_WHAT IS BEING ASKED_
The answer should match the records character for character.

_SOURCE RECORDS_
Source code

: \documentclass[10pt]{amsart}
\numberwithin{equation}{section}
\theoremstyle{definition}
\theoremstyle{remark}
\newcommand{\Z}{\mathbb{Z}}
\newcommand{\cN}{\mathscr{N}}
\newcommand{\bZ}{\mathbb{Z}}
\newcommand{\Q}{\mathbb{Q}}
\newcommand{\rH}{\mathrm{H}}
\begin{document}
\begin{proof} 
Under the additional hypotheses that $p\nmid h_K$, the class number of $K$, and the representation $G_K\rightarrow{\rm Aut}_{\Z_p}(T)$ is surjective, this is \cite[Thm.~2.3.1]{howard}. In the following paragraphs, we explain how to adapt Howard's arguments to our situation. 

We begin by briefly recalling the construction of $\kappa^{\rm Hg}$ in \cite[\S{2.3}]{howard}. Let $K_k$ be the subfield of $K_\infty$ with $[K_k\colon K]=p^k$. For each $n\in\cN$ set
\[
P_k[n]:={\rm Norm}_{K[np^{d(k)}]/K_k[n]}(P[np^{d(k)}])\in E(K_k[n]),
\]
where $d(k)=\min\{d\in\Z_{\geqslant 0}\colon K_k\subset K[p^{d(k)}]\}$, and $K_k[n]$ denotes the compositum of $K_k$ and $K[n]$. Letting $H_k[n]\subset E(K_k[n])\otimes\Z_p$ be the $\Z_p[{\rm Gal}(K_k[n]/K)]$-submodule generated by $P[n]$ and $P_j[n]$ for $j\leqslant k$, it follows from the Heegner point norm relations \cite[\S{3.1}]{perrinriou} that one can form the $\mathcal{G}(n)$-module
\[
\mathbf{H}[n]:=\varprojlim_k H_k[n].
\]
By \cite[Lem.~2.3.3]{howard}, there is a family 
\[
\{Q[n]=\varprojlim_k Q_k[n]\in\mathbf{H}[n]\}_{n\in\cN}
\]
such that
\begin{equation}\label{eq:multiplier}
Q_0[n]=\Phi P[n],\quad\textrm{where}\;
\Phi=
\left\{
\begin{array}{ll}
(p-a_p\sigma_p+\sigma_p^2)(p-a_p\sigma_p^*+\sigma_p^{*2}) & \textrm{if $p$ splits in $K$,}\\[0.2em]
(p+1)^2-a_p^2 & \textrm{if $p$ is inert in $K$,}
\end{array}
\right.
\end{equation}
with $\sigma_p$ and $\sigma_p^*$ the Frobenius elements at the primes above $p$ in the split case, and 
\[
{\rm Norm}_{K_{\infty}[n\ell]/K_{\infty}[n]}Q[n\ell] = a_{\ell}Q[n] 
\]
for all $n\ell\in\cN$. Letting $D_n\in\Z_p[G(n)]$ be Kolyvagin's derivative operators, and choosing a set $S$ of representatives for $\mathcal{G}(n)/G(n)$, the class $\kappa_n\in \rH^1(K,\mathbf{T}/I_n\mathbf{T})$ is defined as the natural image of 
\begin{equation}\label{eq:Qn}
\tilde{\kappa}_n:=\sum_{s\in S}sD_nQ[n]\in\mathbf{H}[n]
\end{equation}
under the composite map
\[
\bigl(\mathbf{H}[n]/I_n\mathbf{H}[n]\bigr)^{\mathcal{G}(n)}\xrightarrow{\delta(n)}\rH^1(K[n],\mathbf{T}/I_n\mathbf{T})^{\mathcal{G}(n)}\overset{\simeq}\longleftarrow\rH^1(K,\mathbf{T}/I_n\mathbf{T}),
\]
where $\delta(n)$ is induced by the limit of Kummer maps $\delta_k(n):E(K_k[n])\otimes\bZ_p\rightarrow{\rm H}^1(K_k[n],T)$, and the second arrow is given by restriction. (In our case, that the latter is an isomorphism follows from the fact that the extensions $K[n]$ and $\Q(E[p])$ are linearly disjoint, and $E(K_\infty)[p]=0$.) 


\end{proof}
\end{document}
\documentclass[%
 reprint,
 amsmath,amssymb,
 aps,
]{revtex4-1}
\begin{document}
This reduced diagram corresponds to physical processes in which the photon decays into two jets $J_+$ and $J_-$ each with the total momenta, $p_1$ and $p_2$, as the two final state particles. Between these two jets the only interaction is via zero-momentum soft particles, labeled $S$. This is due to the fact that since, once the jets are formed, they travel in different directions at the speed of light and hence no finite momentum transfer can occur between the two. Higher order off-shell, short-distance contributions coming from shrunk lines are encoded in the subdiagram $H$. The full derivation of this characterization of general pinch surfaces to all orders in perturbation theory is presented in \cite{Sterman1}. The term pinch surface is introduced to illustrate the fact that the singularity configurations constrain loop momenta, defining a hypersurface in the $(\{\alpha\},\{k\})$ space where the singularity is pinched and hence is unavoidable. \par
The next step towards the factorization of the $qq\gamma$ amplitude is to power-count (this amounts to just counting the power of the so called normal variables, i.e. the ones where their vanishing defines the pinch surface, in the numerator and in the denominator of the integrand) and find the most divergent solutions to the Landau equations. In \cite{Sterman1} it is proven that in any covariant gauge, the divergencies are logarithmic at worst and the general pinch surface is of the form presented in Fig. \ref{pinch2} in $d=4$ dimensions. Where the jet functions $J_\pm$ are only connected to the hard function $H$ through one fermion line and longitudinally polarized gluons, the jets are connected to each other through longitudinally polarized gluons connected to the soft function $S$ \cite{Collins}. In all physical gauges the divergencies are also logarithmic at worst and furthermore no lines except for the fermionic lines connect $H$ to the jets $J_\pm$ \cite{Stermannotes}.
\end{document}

_YOUR RESPONSE_
Source code

: \documentclass[10pt]{amsart}
\numberwithin{equation}{section}
\theoremstyle{definition}
\theoremstyle{remark}
\newcommand{\Z}{\mathbb{Z}}
\newcommand{\cN}{\mathscr{N}}
\newcommand{\bZ}{\mathbb{Z}}
\newcommand{\Q}{\mathbb{Q}}
\newcommand{\rH}{\mathrm{H}}
\begin{document}
\begin{proof} 
Under the additional hypotheses that $p\nmid h_K$, the class number of $K$, and the representation $G_K\rightarrow{\rm Aut}_{\Z_p}(T)$ is surjective, this is \cite[Thm.~2.3.1]{howard}. In the following paragraphs, we explain how to adapt Howard's arguments to our situation. 

We begin by briefly recalling the construction of $\kappa^{\rm Hg}$ in \cite[\S{2.3}]{howard}. Let $K_k$ be the subfield of $K_\infty$ with $[K_k\colon K]=p^k$. For each $n\in\cN$ set
\[
P_k[n]:={\rm Norm}_{K[np^{d(k)}]/K_k[n]}(P[np^{d(k)}])\in E(K_k[n]),
\]
where $d(k)=\min\{d\in\Z_{\geqslant 0}\colon K_k\subset K[p^{d(k)}]\}$, and $K_k[n]$ denotes the compositum of $K_k$ and $K[n]$. Letting $H_k[n]\subset E(K_k[n])\otimes\Z_p$ be the $\Z_p[{\rm Gal}(K_k[n]/K)]$-submodule generated by $P[n]$ and $P_j[n]$ for $j\leqslant k$, it follows from the Heegner point norm relations \cite[\S{3.1}]{perrinriou} that one can form the $\mathcal{G}(n)$-module
\[
\mathbf{H}[n]:=\varprojlim_k H_k[n].
\]
By \cite[Lem.~2.3.3]{howard}, there is a family 
\[
\{Q[n]=\varprojlim_k Q_k[n]\in\mathbf{H}[n]\}_{n\in\cN}
\]
such that
\begin{equation}\label{eq:multiplier}
Q_0[n]=\Phi P[n],\quad\textrm{where}\;
\Phi=
\left\{
\begin{array}{ll}
(p-a_p\sigma_p+\sigma_p^2)(p-a_p\sigma_p^*+\sigma_p^{*2}) & \textrm{if $p$ splits in $K$,}\\[0.2em]
(p+1)^2-a_p^2 & \textrm{if $p$ is inert in $K$,}
\end{array}
\right.
\end{equation}
with $\sigma_p$ and $\sigma_p^*$ the Frobenius elements at the primes above $p$ in the split case, and 
\[
{\rm Norm}_{K_{\infty}[n\ell]/K_{\infty}[n]}Q[n\ell] = a_{\ell}Q[n] 
\]
for all $n\ell\in\cN$. Letting $D_n\in\Z_p[G(n)]$ be Kolyvagin's derivative operators, and choosing a set $S$ of representatives for $\mathcal{G}(n)/G(n)$, the class $\kappa_n\in \rH^1(K,\mathbf{T}/I_n\mathbf{T})$ is defined as the natural image of 
\begin{equation}\label{eq:Qn}
\tilde{\kappa}_n:=\sum_{s\in S}sD_nQ[n]\in\mathbf{H}[n]
\end{equation}
under the composite map
\[
\bigl(\mathbf{H}[n]/I_n\mathbf{H}[n]\bigr)^{\mathcal{G}(n)}\xrightarrow{\delta(n)}\rH^1(K[n],\mathbf{T}/I_n\mathbf{T})^{\mathcal{G}(n)}\overset{\simeq}\longleftarrow\rH^1(K,\mathbf{T}/I_n\mathbf{T}),
\]
where $\delta(n)$ is induced by the limit of Kummer maps $\delta_k(n):E(K_k[n])\otimes\bZ_p\rightarrow{\rm H}^1(K_k[n],T)$, and the second arrow is given by restriction. (In our case, that the latter is an isomorphism follows from the fact that the extensions $K[n]$ and $\Q(E[p])$ are linearly disjoint, and $E(K_\infty)[p]=0$.) 


\end{proof}
\end{document}
\documentclass[%
 reprint,
 amsmath,amssymb,
 aps,
]{revtex4-1}
\begin{document}
This reduced diagram corresponds to physical processes in which the photon decays into two jets $J_+$ and $J_-$ each with the total momenta, $p_1$ and $p_2$, as the two final state particles. Between these two jets the only interaction is via zero-momentum soft particles, labeled $S$. This is due to the fact that since, once the jets are formed, they travel in different directions at the speed of light and hence no finite momentum transfer can occur between the two. Higher order off-shell, short-distance contributions coming from shrunk lines are encoded in the subdiagram $H$. The full derivation of this characterization of general pinch surfaces to all orders in perturbation theory is presented in \cite{Sterman1}. The term pinch surface is introduced to illustrate the fact that the singularity configurations constrain loop momenta, defining a hypersurface in the $(\{\alpha\},\{k\})$ space where the singularity is pinched and hence is unavoidable. \par
The next step towards the factorization of the $qq\gamma$ amplitude is to power-count (this amounts to just counting the power of the so called normal variables, i.e. the ones where their vanishing defines the pinch surface, in the numerator and in the denominator of the integrand) and find the most divergent solutions to the Landau equations. In \cite{Sterman1} it is proven that in any covariant gauge, the divergencies are logarithmic at worst and the general pinch surface is of the form presented in Fig. \ref{pinch2} in $d=4$ dimensions. Where the jet functions $J_\pm$ are only connected to the hard function $H$ through one fermion line and longitudinally polarized gluons, the jets are connected to each other through longitudinally polarized gluons connected to the soft function $S$ \cite{Collins}. In all physical gauges the divergencies are also logarithmic at worst and furthermore no lines except for the fermionic lines connect $H$ to the jets $J_\pm$ \cite{Stermannotes}.
\end{document}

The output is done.